[Saved entries]
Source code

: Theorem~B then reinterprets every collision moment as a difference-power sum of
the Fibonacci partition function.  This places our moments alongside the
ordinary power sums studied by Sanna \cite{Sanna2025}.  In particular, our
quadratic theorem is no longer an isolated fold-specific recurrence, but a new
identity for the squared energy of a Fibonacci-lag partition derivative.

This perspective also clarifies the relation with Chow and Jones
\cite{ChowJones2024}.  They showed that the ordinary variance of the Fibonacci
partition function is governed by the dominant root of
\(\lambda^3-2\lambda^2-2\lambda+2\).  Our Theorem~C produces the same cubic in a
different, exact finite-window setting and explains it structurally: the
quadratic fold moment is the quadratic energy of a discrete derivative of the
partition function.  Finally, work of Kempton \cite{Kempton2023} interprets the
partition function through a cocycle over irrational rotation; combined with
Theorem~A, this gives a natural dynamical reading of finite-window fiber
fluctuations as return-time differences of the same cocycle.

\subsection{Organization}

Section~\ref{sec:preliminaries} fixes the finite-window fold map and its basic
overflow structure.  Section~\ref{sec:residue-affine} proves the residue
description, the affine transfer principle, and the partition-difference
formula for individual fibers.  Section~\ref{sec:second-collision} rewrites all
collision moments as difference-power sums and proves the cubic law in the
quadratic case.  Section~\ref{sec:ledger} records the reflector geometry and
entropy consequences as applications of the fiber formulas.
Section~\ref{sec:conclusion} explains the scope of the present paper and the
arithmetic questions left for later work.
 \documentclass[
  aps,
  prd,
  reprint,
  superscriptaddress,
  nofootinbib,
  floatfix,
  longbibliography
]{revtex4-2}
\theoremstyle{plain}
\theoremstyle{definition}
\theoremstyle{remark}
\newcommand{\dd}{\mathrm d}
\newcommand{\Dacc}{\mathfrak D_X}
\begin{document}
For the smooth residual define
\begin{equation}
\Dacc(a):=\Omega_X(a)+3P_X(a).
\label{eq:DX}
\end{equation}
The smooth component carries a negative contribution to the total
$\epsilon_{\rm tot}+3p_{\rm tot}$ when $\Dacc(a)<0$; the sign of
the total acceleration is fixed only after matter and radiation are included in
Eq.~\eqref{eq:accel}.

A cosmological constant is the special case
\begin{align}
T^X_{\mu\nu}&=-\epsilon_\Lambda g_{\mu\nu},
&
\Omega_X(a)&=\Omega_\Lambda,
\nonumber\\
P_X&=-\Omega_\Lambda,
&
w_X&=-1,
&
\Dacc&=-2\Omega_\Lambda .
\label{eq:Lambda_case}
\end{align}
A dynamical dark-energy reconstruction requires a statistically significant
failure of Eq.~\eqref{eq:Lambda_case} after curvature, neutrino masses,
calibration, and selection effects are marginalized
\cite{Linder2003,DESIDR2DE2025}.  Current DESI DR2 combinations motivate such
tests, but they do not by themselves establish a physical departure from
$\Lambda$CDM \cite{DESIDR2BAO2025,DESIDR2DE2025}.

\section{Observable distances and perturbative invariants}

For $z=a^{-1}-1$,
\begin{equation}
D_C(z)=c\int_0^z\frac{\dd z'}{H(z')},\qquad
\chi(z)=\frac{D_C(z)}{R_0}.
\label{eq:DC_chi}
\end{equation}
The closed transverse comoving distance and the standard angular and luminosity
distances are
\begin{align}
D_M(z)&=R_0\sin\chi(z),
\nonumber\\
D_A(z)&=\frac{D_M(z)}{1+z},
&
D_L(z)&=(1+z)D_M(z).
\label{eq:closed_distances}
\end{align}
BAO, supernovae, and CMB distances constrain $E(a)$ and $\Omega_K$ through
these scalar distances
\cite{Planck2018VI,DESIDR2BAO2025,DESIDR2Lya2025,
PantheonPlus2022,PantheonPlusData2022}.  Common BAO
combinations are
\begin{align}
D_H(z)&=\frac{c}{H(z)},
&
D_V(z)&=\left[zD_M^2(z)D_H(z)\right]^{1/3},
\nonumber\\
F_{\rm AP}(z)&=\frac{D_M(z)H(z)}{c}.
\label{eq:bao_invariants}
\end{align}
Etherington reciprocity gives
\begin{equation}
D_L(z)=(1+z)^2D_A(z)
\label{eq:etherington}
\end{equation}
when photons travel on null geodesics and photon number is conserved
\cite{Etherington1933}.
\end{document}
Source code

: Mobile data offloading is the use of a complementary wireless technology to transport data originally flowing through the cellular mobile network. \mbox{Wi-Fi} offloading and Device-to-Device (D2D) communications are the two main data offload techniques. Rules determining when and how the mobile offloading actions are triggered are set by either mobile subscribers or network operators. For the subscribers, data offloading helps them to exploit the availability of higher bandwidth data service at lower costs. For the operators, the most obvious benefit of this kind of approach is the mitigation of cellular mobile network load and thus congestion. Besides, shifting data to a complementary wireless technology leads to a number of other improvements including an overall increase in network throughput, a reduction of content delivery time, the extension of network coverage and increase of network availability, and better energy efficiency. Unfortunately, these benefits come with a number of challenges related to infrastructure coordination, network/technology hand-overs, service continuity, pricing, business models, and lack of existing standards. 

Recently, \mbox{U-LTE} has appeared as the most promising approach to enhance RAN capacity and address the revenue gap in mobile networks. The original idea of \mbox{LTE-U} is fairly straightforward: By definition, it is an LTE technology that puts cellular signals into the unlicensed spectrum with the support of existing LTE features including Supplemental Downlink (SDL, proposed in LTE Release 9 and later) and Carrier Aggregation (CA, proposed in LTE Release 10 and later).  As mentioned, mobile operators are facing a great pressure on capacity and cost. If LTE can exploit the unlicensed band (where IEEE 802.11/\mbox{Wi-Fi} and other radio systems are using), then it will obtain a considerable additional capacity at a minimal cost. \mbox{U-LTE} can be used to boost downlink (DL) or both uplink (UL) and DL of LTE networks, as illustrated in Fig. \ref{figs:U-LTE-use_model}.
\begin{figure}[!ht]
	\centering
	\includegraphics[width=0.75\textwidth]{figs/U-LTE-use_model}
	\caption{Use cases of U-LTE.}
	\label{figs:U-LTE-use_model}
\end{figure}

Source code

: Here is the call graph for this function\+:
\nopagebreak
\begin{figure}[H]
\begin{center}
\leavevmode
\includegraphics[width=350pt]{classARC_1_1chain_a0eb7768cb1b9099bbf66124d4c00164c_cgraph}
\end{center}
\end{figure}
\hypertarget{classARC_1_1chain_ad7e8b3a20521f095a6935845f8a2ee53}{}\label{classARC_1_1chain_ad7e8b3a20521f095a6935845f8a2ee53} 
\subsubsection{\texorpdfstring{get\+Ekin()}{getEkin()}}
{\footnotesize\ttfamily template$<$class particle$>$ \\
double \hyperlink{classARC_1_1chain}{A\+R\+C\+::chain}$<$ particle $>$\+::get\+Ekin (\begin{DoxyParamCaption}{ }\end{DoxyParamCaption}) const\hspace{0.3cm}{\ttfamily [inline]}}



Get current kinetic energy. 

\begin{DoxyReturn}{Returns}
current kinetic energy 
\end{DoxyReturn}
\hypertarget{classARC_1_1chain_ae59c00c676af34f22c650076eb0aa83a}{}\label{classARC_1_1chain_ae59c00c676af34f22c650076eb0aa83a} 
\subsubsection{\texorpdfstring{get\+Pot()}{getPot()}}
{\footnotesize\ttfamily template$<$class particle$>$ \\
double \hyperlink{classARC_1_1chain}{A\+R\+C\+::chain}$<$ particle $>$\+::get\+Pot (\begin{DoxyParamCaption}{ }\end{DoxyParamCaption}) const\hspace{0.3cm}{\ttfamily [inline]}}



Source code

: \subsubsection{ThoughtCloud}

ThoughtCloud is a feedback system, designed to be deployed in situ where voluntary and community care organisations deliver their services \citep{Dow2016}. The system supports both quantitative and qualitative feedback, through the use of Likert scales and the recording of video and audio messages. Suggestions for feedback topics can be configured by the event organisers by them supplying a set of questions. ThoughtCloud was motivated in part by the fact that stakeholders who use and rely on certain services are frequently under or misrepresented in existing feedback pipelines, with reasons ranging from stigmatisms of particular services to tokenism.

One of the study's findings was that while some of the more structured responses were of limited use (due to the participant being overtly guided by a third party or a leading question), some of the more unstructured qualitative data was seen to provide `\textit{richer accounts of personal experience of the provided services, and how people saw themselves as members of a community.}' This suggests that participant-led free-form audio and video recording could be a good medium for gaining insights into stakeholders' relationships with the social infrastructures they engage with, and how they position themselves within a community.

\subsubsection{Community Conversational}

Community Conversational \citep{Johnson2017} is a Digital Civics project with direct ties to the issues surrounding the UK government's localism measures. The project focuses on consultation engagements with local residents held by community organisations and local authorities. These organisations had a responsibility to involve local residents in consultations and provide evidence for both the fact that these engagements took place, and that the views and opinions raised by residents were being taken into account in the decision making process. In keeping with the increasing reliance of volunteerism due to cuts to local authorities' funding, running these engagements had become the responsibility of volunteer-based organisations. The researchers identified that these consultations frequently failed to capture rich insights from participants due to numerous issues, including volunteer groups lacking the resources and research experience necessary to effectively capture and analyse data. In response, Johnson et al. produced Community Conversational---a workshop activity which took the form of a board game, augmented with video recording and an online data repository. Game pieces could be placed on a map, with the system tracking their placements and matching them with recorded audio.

| TASK ITEM |
Where the data above reaches the line holding "partition function is", begin printing, and stop after the line holding "and its basic". Each line must be reproduced exactly, with nothing else added.

| THE ANSWER |
partition function is governed by the dominant root of
\(\lambda^3-2\lambda^2-2\lambda+2\).  Our Theorem~C produces the same cubic in a
different, exact finite-window setting and explains it structurally: the
quadratic fold moment is the quadratic energy of a discrete derivative of the
partition function.  Finally, work of Kempton \cite{Kempton2023} interprets the
partition function through a cocycle over irrational rotation; combined with
Theorem~A, this gives a natural dynamical reading of finite-window fiber
fluctuations as return-time differences of the same cocycle.

\subsection{Organization}

Section~\ref{sec:preliminaries} fixes the finite-window fold map and its basic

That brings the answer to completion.